ABOUT THIS EXERCISE:
Identify all lines in the data containing the string "정렬하는". Copy them out.

- - - - - - -

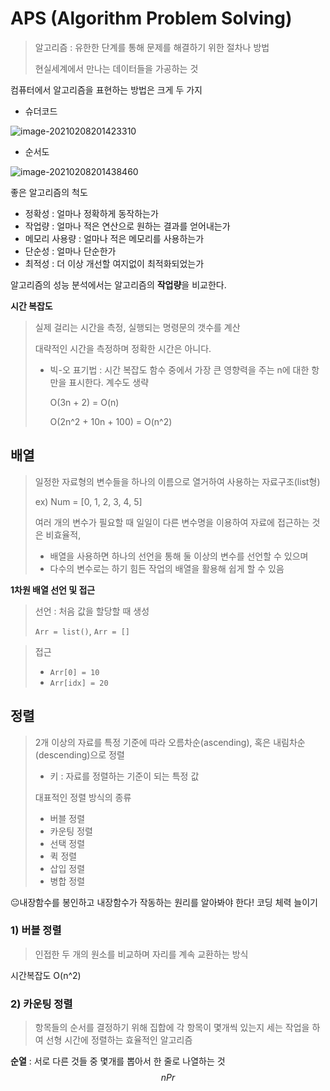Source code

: # APS (Algorithm Problem Solving)

> 알고리즘 : 유한한 단계를 통해 문제를 해결하기 위한 절차나 방법 
>
> 현실세계에서 만나는 데이터들을 가공하는 것 

컴퓨터에서 알고리즘을 표현하는 방법은 크게 두 가지 

- 슈더코드

![image-20210208201423310](C:\Users\leejo\AppData\Roaming\Typora\typora-user-images\image-20210208201423310.png)

- 순서도

![image-20210208201438460](C:\Users\leejo\AppData\Roaming\Typora\typora-user-images\image-20210208201438460.png)

좋은 알고리즘의 척도

- 정확성 : 얼마나 정확하게 동작하는가 
- 작업량 : 얼마나 적은 연산으로 원하는 결과를 얻어내는가 
- 메모리 사용량 : 얼마나 적은 메모리를 사용하는가
- 단순성 : 얼마나 단순한가 
- 최적성 : 더 이상 개선할 여지없이 최적화되었는가



알고리즘의 성능 분석에서는 알고리즘의 **작업량**을 비교한다.

**시간 복잡도** 

> 실제 걸리는 시간을 측정, 실행되는 명령문의 갯수를 계산
>
> 대략적인 시간을 측정하며 정확한 시간은 아니다. 
>
> - 빅-오 표기법 : 시간 복잡도 함수 중에서 가장 큰 영향력을 주는 n에 대한 항 만을 표시한다.  계수도 생략
>
>   O(3n + 2) = O(n)
>
>   O(2n^2 + 10n + 100) = O(n^2)



## 배열

> 일정한 자료형의 변수들을 하나의 이름으로 열거하여 사용하는 자료구조(list형)
>
> ex) Num = [0, 1, 2, 3, 4, 5]
>
> 여러 개의 변수가 필요할 때 일일이 다른 변수명을 이용하여 자료에 접근하는 것은 비효율적, 
>
> - 배열을 사용하면 하나의 선언을 통해 둘 이상의 변수를 선언할 수  있으며
> - 다수의 변수로는 하기 힘든 작업의 배열을 활용해 쉽게 할 수 있음 



**1차원 배열 선언 및 접근**

> 선언 : 처음 값을 할당할 때 생성
>
> `Arr = list()`, `Arr = []`

> 접근 
>
> - `Arr[0] = 10`
> - `Arr[idx] = 20`





## 정렬

>2개 이상의 자료를 특정 기준에 따라 오름차순(ascending), 혹은 내림차순(descending)으로 정렬
>
>- 키 : 자료를 정렬하는 기준이 되는 특정 값
>
>대표적인 정렬 방식의 종류
>
>- 버블 정렬
>- 카운팅 정렬
>- 선택 정렬
>- 퀵 정렬
>- 삽입 정렬
>- 병합 정렬

😐내장함수를 봉인하고 내장함수가 작동하는 원리를 알아봐야 한다! 코딩 체력 늘이기



### 1) 버블 정렬

> 인접한 두 개의 원소를 비교하며 자리를 계속 교환하는 방식

시간복잡도 O(n^2)



### 2) 카운팅 정렬

> 항목들의 순서를 결정하기 위해 집합에 각 항목이 몇개씩 있는지 세는 작업을 하여 선형 시간에 정렬하는 효율적인 알고리즘



**순열** : 서로 다른 것들 중 몇개를 뽑아서 한 줄로 나열하는 것 
$$
nPr
$$
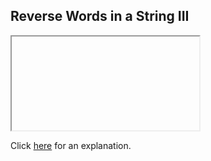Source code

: ##  Reverse Words in a String III 

<iframe></iframe>

Click [here](Explanation.md) for an explanation.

- - - - - - -

EXERCISE ANSWER:
>- 키 : 자료를 정렬하는 기준이 되는 특정 값
> 항목들의 순서를 결정하기 위해 집합에 각 항목이 몇개씩 있는지 세는 작업을 하여 선형 시간에 정렬하는 효율적인 알고리즘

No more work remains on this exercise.